(Source records)
§

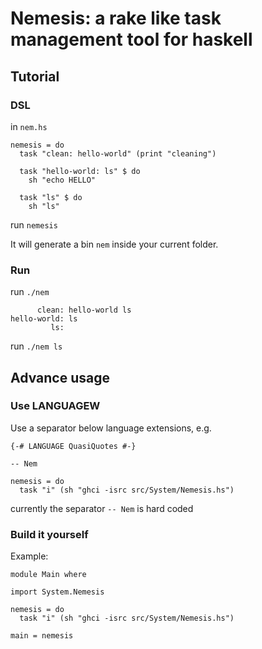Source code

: Nemesis: a rake like task management tool for haskell
=====================================================

Tutorial
--------

### DSL

in `nem.hs`

    nemesis = do
      task "clean: hello-world" (print "cleaning")

      task "hello-world: ls" $ do
        sh "echo HELLO"

      task "ls" $ do
        sh "ls"

run `nemesis`

It will generate a bin `nem` inside your current folder.

### Run

run `./nem`

          clean: hello-world ls
    hello-world: ls
             ls:
    

run `./nem ls`


Advance usage
-------------

### Use LANGUAGEW

Use a separator below language extensions, e.g.

    {-# LANGUAGE QuasiQuotes #-}

    -- Nem

    nemesis = do
      task "i" (sh "ghci -isrc src/System/Nemesis.hs")

currently the separator `-- Nem` is hard coded

### Build it yourself

Example:

    module Main where
    
    import System.Nemesis

    nemesis = do
      task "i" (sh "ghci -isrc src/System/Nemesis.hs")
        
    main = nemesis


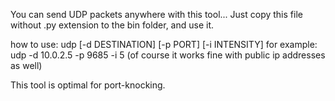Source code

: You can send UDP packets anywhere with this tool...
Just copy this file without .py extension to the bin folder, and use it.

how to use: udp [-d DESTINATION] [-p PORT] [-i INTENSITY]
for example: udp -d 10.0.2.5 -p 9685 -i 5
(of course it works fine with public ip addresses as well)

This tool is optimal for port-knocking.


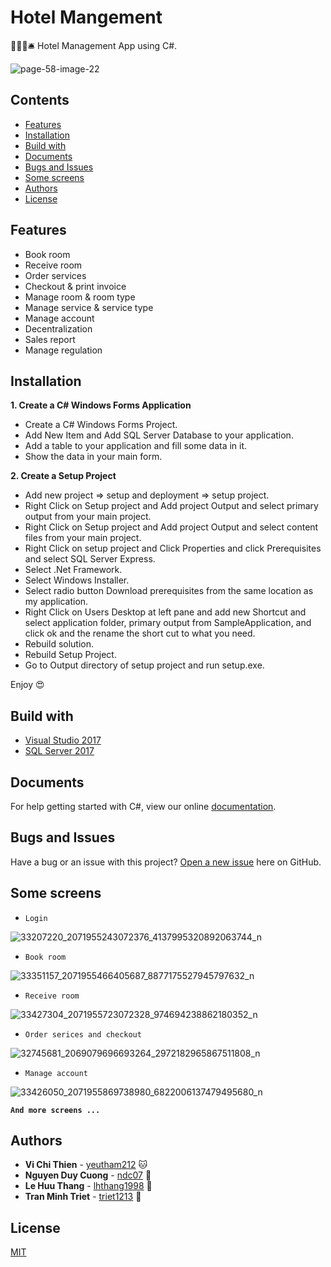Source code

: # Hotel Mangement

🏨🚪🛌🛎️ Hotel Management App using C#.

![page-58-image-22](https://user-images.githubusercontent.com/34389409/48669982-2ec79200-eb42-11e8-8f1c-cd7d7b1eb5a2.png)

## Contents

* [Features](#features)
* [Installation](#installation)
* [Build with](#build-with)
* [Documents](#documents)
* [Bugs and Issues](#bugs-and-issues)
* [Some screens](#some-screens)
* [Authors](#authors)
* [License](#license)

## Features

* Book room
* Receive room
* Order services
* Checkout & print invoice
* Manage room & room type
* Manage service & service type
* Manage account
* Decentralization
* Sales report
* Manage regulation

## Installation

**1. Create a C# Windows Forms Application**

* Create a C# Windows Forms Project.
* Add New Item and Add SQL Server Database to your application.
* Add a table to your application and fill some data in it.
* Show the data in your main form.

**2. Create a Setup Project**

* Add new project => setup and deployment => setup project.
* Right Click on Setup project and Add project Output and select primary output from your main project.
* Right Click on Setup project and Add project Output and select content files from your main project.
* Right Click on setup project and Click Properties and click Prerequisites and select SQL Server Express.
* Select .Net Framework.
* Select Windows Installer.
* Select radio button Download prerequisites from the same location as my application.
* Right Click on Users Desktop at left pane and add new Shortcut and select application folder, primary output from SampleApplication, and click ok and the rename the short cut to what you need.
* Rebuild solution.
* Rebuild Setup Project.
* Go to Output directory of setup project and run setup.exe.

Enjoy 😍

## Build with

* [Visual Studio 2017](https://visualstudio.microsoft.com/fr/downloads/?rr=https%3A%2F%2Fwww.google.com.vn%2F)
* [SQL Server 2017](https://www.microsoft.com/en-us/sql-server/sql-server-2017)

## Documents

For help getting started with C#, view our online [documentation](https://docs.microsoft.com/en-us/dotnet/csharp/).

## Bugs and Issues

Have a bug or an issue with this project? [Open a new issue](https://github.com/ndc07/hotel-management/issues) here on GitHub.

## Some screens

* `Login`

![33207220_2071955243072376_4137995320892063744_n](https://user-images.githubusercontent.com/34389409/48674410-5fc5b800-eb7e-11e8-8cbf-0b2a845c627c.png)

* `Book room`

![33351157_2071955466405687_8877175527945797632_n](https://user-images.githubusercontent.com/34389409/48674412-66542f80-eb7e-11e8-983b-683fe144fe5f.png)

* `Receive room`

![33427304_2071955723072328_974694238862180352_n](https://user-images.githubusercontent.com/34389409/48674407-576d7d00-eb7e-11e8-929d-7df9d7582fa2.png)

* `Order serices and checkout`

![32745681_2069079696693264_2972182965867511808_n](https://user-images.githubusercontent.com/34389409/48674408-59374080-eb7e-11e8-9bab-7a63544afe84.png)

* `Manage account`

![33426050_2071955869738980_6822006137479495680_n](https://user-images.githubusercontent.com/34389409/48674405-55a3b980-eb7e-11e8-825b-0fb6875c9423.png)

**`And more screens ...`**

## Authors

* **Vi Chi Thien** - [yeutham212](https://github.com/yeutham212) 🐱
* **Nguyen Duy Cuong** - [ndc07](https://github.com/ndc07) 💎
* **Le Huu Thang** - [lhthang1998](https://github.com/lhthang1998) 🐷
* **Tran Minh Triet** - [triet1213](https://github.com/triet1213) 🐶

## License

[MIT](https://github.com/ndc07/ting-music/blob/master/LICENSE)
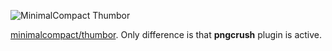 ![](https://s3.eu-west-2.amazonaws.com/minimal-compact/images/mc-thumbor.png "MinimalCompact Thumbor")

[minimalcompact/thumbor](https://github.com/MinimalCompact/thumbor).
Only difference is that **pngcrush** plugin is active.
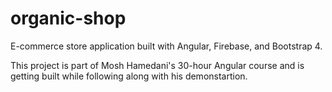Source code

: # organic-shop
E-commerce store application built with Angular, Firebase, and Bootstrap 4.

This project is part of Mosh Hamedani's 30-hour Angular course and is getting built while following along with his demonstartion.
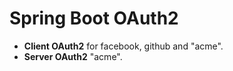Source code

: # Spring Boot OAuth2

* **Client OAuth2** for facebook, github and "acme".
* **Server OAuth2** "acme".
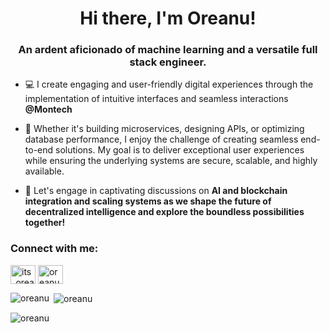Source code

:<h1 align="center">Hi there, I'm Oreanu! </h1>
<h3 align="center">An ardent aficionado of machine learning and a versatile full stack engineer.</h3>

- 💻 I create engaging and user-friendly digital experiences through the implementation of intuitive interfaces and seamless interactions **@Montech**

- 🚀 Whether it's building microservices, designing APIs, or optimizing database performance, I enjoy the challenge of creating seamless end-to-end solutions. My goal is to deliver exceptional user experiences while ensuring the underlying systems are secure, scalable, and highly available.

- 💬 Let's engage in captivating discussions on **AI and blockchain integration and scaling systems as we shape the future of decentralized intelligence and explore the boundless possibilities together!**

<h3 align="left">Connect with me:</h3>
<p align="left">
<a href="https://twitter.com/its_oreanu" target="blank"><img align="center" src="https://raw.githubusercontent.com/rahuldkjain/github-profile-readme-generator/master/src/images/icons/Social/twitter.svg" alt="its_oreanu" height="30" width="40" /></a>
<a href="https://linkedin.com/in/oreanu-olayemi-b45517116" target="blank"><img align="center" src="https://raw.githubusercontent.com/rahuldkjain/github-profile-readme-generator/master/src/images/icons/Social/linked-in-alt.svg" alt="oreanu" height="30" width="40" /></a>
</p>

<p><img align="left" src="https://github-readme-stats.vercel.app/api/top-langs?username=oreanu&show_icons=true&locale=en&layout=compact" alt="oreanu" /></p>

<p>&nbsp;<img align="center" src="https://github-readme-stats.vercel.app/api?username=oreanu&show_icons=true&locale=en" alt="oreanu" /></p>

<p><img align="center" src="https://github-readme-streak-stats.herokuapp.com/?user=oreanu&" alt="oreanu" /></p>
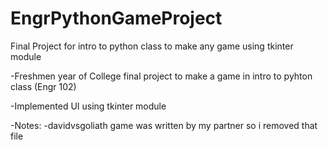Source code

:# EngrPythonGameProject
Final Project for intro to python class to make any game using tkinter module

-Freshmen year of College final project to make a game in intro to pyhton class (Engr 102)

-Implemented UI using tkinter module 

-Notes:
-davidvsgoliath game was written by my partner so i removed that file
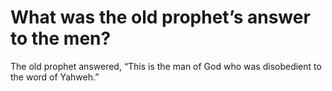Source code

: # What was the old prophet’s answer to the men?

The old prophet answered, “This is the man of God who was disobedient to the word of Yahweh.”
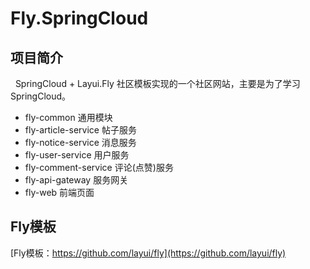 # Fly.SpringCloud

## 项目简介
   SpringCloud + Layui.Fly 社区模板实现的一个社区网站，主要是为了学习SpringCloud。
   * fly-common 通用模块
   * fly-article-service 帖子服务
   * fly-notice-service 消息服务
   * fly-user-service 用户服务
   * fly-comment-service 评论(点赞)服务
   * fly-api-gateway 服务网关
   * fly-web 前端页面
 ## Fly模板
 [Fly模板：https://github.com/layui/fly](https://github.com/layui/fly)
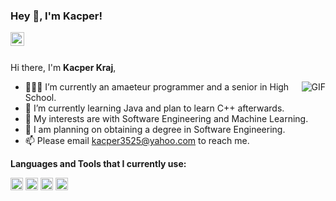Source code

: ### Hey 👋, I'm Kacper!

<a href="https://twitter.com/R6Kacper">
  <img align="left" alt="My Twitter!" width="22px" src="https://www.iconpacks.net/icons/2/free-twitter-logo-icon-2429-thumb.png" />
</a>




<br />
<br />

Hi there, I'm **Kacper Kraj**, 

  <img align="right" alt="GIF" src="https://media1.giphy.com/media/f6hnhHkks8bk4jwjh3/giphy.gif" />



- 👨🏽‍💻 I’m currently an amaeteur programmer and a senior in High School.
- 🌱 I’m currently learning Java and plan to learn C++ afterwards.
- 🤔 My interests are with Software Engineering and Machine Learning.
- 💼 I am planning on obtaining a degree in Software Engineering.
- 📫 Please email kacper3525@yahoo.com to reach me.


**Languages and Tools that I currently use:**  

<code><img height="20" src="https://www.freepnglogos.com/uploads/html5-logo-png/html5-logo-html-logo-0.png"></code>
<code><img height="20" src="https://1000logos.net/wp-content/uploads/2020/09/Java-Logo.png"></code>
<code><img height="20" src="https://upload.wikimedia.org/wikipedia/commons/thumb/9/99/Unofficial_JavaScript_logo_2.svg/480px-Unofficial_JavaScript_logo_2.svg.png"></code>
<code><img height="20" src="https://upload.wikimedia.org/wikipedia/commons/thumb/d/d5/CSS3_logo_and_wordmark.svg/1452px-CSS3_logo_and_wordmark.svg.png"></code>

§

*Task brief*: List all lines above in which the string "true" appears.

*Written answer*:
<p><img align="left" src="https://github-readme-stats.vercel.app/api/top-langs?username=oreanu&show_icons=true&locale=en&layout=compact" alt="oreanu" /></p>
<p>&nbsp;<img align="center" src="https://github-readme-stats.vercel.app/api?username=oreanu&show_icons=true&locale=en" alt="oreanu" /></p>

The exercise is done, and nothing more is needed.